● ASSIGNMENT: All lines in the data that hold the word "cycle" need copying.
%%
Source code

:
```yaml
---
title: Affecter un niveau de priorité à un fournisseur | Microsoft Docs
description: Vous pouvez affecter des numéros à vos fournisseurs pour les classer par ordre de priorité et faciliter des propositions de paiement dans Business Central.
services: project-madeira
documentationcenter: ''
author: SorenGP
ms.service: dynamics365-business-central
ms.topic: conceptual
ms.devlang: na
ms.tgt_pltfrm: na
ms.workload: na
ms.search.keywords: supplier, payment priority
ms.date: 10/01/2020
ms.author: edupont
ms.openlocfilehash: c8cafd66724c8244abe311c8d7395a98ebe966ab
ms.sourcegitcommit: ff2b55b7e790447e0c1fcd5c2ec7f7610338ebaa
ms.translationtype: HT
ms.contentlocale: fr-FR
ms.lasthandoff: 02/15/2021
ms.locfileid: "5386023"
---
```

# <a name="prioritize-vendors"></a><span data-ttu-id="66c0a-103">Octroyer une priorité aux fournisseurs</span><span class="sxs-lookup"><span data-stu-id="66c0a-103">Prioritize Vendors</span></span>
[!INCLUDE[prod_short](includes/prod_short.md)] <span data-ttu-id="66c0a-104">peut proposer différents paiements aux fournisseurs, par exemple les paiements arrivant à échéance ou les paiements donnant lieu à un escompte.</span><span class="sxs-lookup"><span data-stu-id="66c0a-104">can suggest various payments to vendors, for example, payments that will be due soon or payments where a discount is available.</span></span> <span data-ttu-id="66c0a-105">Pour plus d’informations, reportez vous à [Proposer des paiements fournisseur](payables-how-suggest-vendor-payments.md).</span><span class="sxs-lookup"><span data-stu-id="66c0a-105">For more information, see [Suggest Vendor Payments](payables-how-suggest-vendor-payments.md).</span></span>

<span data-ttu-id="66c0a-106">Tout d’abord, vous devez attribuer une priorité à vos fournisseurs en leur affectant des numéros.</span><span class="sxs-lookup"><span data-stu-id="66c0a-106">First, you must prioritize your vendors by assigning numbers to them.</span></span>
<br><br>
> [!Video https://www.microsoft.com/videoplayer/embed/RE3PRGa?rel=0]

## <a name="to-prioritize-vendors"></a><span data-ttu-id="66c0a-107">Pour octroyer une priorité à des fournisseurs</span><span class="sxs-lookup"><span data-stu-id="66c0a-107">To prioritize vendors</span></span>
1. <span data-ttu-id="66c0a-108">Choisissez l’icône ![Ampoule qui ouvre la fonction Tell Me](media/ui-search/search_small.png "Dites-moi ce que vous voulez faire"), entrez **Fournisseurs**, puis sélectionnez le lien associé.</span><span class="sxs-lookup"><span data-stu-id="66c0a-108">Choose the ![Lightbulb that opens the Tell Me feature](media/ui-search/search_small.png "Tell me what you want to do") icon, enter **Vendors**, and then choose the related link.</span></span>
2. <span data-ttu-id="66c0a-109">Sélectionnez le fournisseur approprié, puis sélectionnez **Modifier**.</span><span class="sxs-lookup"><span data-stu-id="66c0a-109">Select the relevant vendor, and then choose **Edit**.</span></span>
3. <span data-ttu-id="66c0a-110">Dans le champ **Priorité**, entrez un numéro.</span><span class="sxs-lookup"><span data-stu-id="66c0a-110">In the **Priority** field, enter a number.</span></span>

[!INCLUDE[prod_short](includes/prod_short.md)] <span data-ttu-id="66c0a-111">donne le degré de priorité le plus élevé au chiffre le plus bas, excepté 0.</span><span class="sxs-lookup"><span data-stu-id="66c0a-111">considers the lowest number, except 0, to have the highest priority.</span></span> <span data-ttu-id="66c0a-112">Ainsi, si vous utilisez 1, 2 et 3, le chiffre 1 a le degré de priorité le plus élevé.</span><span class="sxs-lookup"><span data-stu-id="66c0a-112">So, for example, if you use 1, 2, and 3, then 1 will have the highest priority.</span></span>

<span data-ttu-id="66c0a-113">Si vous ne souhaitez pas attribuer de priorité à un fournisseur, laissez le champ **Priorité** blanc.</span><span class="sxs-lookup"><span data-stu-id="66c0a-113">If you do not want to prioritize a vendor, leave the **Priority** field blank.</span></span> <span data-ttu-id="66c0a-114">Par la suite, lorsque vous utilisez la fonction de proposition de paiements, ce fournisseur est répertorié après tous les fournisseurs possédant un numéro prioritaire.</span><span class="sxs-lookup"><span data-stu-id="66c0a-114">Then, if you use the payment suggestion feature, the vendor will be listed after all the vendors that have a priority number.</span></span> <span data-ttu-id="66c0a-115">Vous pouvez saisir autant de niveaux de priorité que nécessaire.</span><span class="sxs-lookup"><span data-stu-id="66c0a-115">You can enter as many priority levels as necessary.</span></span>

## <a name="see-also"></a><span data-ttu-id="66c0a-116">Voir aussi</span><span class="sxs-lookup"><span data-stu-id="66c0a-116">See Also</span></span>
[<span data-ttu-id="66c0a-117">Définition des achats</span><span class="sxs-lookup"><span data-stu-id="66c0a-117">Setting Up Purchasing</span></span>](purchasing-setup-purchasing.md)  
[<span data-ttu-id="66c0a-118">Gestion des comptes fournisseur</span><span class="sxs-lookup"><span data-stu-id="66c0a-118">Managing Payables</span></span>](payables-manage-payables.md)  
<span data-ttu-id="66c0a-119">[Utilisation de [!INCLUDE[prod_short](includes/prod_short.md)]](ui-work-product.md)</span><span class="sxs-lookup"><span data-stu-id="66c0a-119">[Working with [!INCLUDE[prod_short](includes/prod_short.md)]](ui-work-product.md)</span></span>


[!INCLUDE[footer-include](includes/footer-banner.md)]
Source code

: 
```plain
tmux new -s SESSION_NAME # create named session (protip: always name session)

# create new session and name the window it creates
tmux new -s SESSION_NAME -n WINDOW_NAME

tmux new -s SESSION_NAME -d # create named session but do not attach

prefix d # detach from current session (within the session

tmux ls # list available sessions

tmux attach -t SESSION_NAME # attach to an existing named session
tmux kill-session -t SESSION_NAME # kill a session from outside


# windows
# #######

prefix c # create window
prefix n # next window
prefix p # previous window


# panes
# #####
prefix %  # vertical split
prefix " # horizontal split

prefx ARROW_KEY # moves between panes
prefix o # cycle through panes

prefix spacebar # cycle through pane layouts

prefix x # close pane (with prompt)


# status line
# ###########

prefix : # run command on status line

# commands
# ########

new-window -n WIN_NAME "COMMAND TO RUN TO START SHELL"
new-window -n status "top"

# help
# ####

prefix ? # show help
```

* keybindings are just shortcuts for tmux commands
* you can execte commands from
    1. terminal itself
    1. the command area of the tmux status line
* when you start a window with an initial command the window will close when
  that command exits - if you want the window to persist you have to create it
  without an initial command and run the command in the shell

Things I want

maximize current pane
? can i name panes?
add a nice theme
%%
● RESULT FOR THIS EXERCISE:
prefix o # cycle through panes
prefix spacebar # cycle through pane layouts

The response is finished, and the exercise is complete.